Humanity will soon be completely present in the digital world. Can you imagine? If the trends above hold, we should see the three bottom lines join the blue line at the top. Due to efforts of bridging the digital divide and including everyone in the participatory culture of our times, data from other countries are likely to follow suit.
In these studies, the one trend I have not noticed is the use of instant messaging apps. WeChat and Whatsapp are massive harbors of fake news, and, in my opinion, where they travel the fastest.
Not knowing someone on Facebook or Instagram also makes their content or opinions carry much less weight. But when my father or brother share something in our family Whatsapp group, I am much more likely to react and, if I didn’t know any better, share without hesitation.
Story time. During the COVID-19 pandemic, surgical masks were in high demand. As a work-around, many people resorted to making DIY masks. The issue, I find, is that many methods were creative, but not always effective, giving people a false sense of security. This now-retired shared document was the scientific community’s attempt at guiding DYI-ers in making safe masks, but that’s not as sexy as an Instagram video, or a guy making masks out of a pair pantyhose, which is what my family was sharing.
Knowing my family was going to disseminate false information on Whatsapp, I had my DP Biology class review literature on DYI face masks to inform themselves and my parents. I gave them a real audience. They found that they’re never effective on their own, must always be used as a last resort (i.e.: when there are no masks available) and always in combination with other protective equipment, such as face shields. By that time, most of the 8 other people in the group likely had already forwarded the pantyhose guy’s video.
When I learned more about how my advisory uses social media, I discovered that they are most active on instant messaging apps (in the “Class of 2021 group”) than on traditional forms of social media. They’re also active on Snapchat, but that’s more of a ‘stay in touch by sending each other videos’, possibly trying to keep their streak going. On the WeChat group, is where you might find the “I’ve asked Mr. X to change the test to next week” becomes “Mr. X agreed to change the test to next week”.

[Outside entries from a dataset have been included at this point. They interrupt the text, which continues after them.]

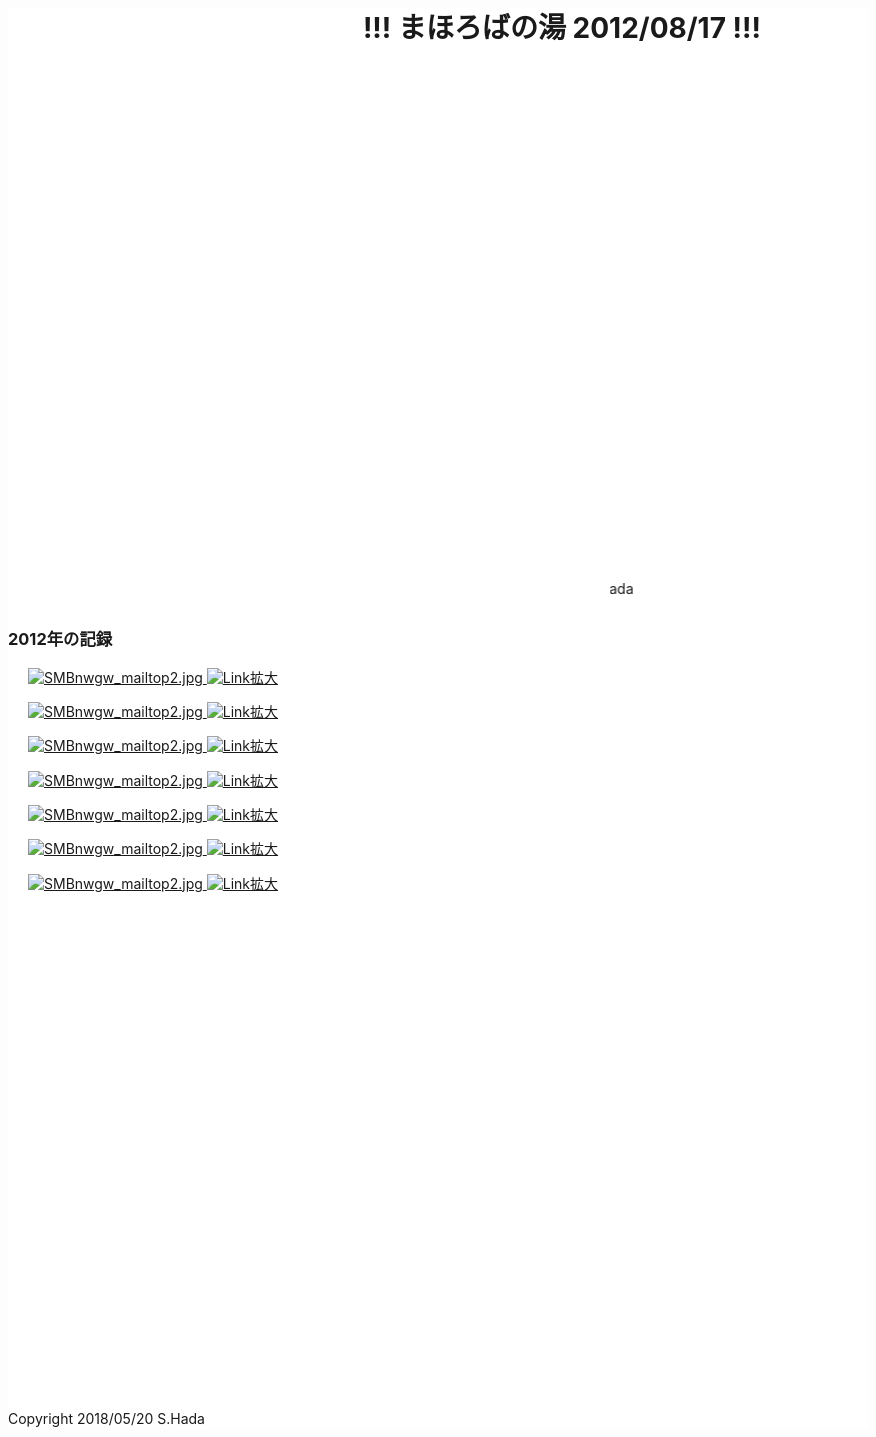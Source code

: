 
<body>

<h1><span class="yellow"><marquee behavior="alternate">!!! まほろばの湯 2012/08/17 !!!</marquee></span></h1>
<br><br><br><br><br><br><br><br><br><br><br><br><br><br><br><br><br><br><br><br><br><br><br><br>
<p align="right"><marquee direction="right" scrollamount="20" width="30%">(^_^)/~hada</marquee></p>
<h3>2012年の記録</h3>
<SPAN style="margin-left:20px "><a href="https://torokoid.github.io/mahoroba/0234.JPG" target="_blank" class="p"><img src="https://torokoid.github.io/mahoroba/0234.JPG" alt="SMBnwgw_mailtop2.jpg" height="210" width="280" constrain="true" imagepreview="false">
<span><img src="https://torokoid.github.io/mahoroba/0234.JPG" alt="Link拡大"></span></a>

<SPAN style="margin-left:20px "><a href="https://torokoid.github.io/mahoroba/0235.JPG" target="_blank" class="p"><img src="https://torokoid.github.io/mahoroba/0235.JPG" alt="SMBnwgw_mailtop2.jpg" height="210" width="280" constrain="true" imagepreview="false">
<span><img src="https://torokoid.github.io/mahoroba/0235.JPG" alt="Link拡大"></span></a>

<SPAN style="margin-left:20px "><a href="https://torokoid.github.io/mahoroba/0240.JPG" target="_blank" class="p"><img src="https://torokoid.github.io/mahoroba/0240.JPG" alt="SMBnwgw_mailtop2.jpg" height="210" width="280" constrain="true" imagepreview="false">
<span><img src="https://torokoid.github.io/mahoroba/0240.JPG" alt="Link拡大"></span></a>

<SPAN style="margin-left:20px "><a href="https://torokoid.github.io/mahoroba/0215.JPG" target="_blank" class="p"><img src="https://torokoid.github.io/mahoroba/0215.JPG" alt="SMBnwgw_mailtop2.jpg" height="210" width="280" constrain="true" imagepreview="false">
<span><img src="https://torokoid.github.io/mahoroba/0215.JPG" alt="Link拡大"></span></a>

<SPAN style="margin-left:20px "><a href="https://torokoid.github.io/mahoroba/0216.JPG" target="_blank" class="p"><img src="https://torokoid.github.io/mahoroba/0216.JPG" alt="SMBnwgw_mailtop2.jpg" height="210" width="280" constrain="true" imagepreview="false">
<span><img src="https://torokoid.github.io/mahoroba/0216.JPG" alt="Link拡大"></span></a>

<SPAN style="margin-left:20px "><a href="https://torokoid.github.io/mahoroba/0218.JPG" target="_blank" class="p"><img src="https://torokoid.github.io/mahoroba/0218.JPG" alt="SMBnwgw_mailtop2.jpg" height="210" width="280" constrain="true" imagepreview="false">
<span><img src="https://torokoid.github.io/mahoroba/0218.JPG" alt="Link拡大"></span></a>

<SPAN style="margin-left:20px "><a href="https://torokoid.github.io/mahoroba/0221.JPG" target="_blank" class="p"><img src="https://torokoid.github.io/mahoroba/0221.JPG" alt="SMBnwgw_mailtop2.jpg" height="210" width="280" constrain="true" imagepreview="false">
<span><img src="https://torokoid.github.io/mahoroba/0221.JPG" alt="Link拡大"></span></a>

<br><br><br><br><br><br><br><br><br><br><br><br><br><br><br><br><br><br><br><br><br><br><br><br>





<script src="https://code.jquery.com/jquery-1.12.4.min.js" type="text/javascript"></script>
<script src="https://cdnjs.cloudflare.com/ajax/libs/lightbox2/2.7.1/js/lightbox.min.js" type="text/javascript"></script>

 <footer>
 Copyright 2018/05/20 S.Hada
 </footer>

It is hard to think of a time where students are quick to share in an academic context. Face-to-face interactions are possibly a good place to start. In the digital world, however, we are not face to face with the recipient, which increases the chance of a misinterpreted comment or rash decision. I wonder if a a place to start would be to model in the classroom how to respond to comments on a Flipgrid video. I might give that a go with my TOK class!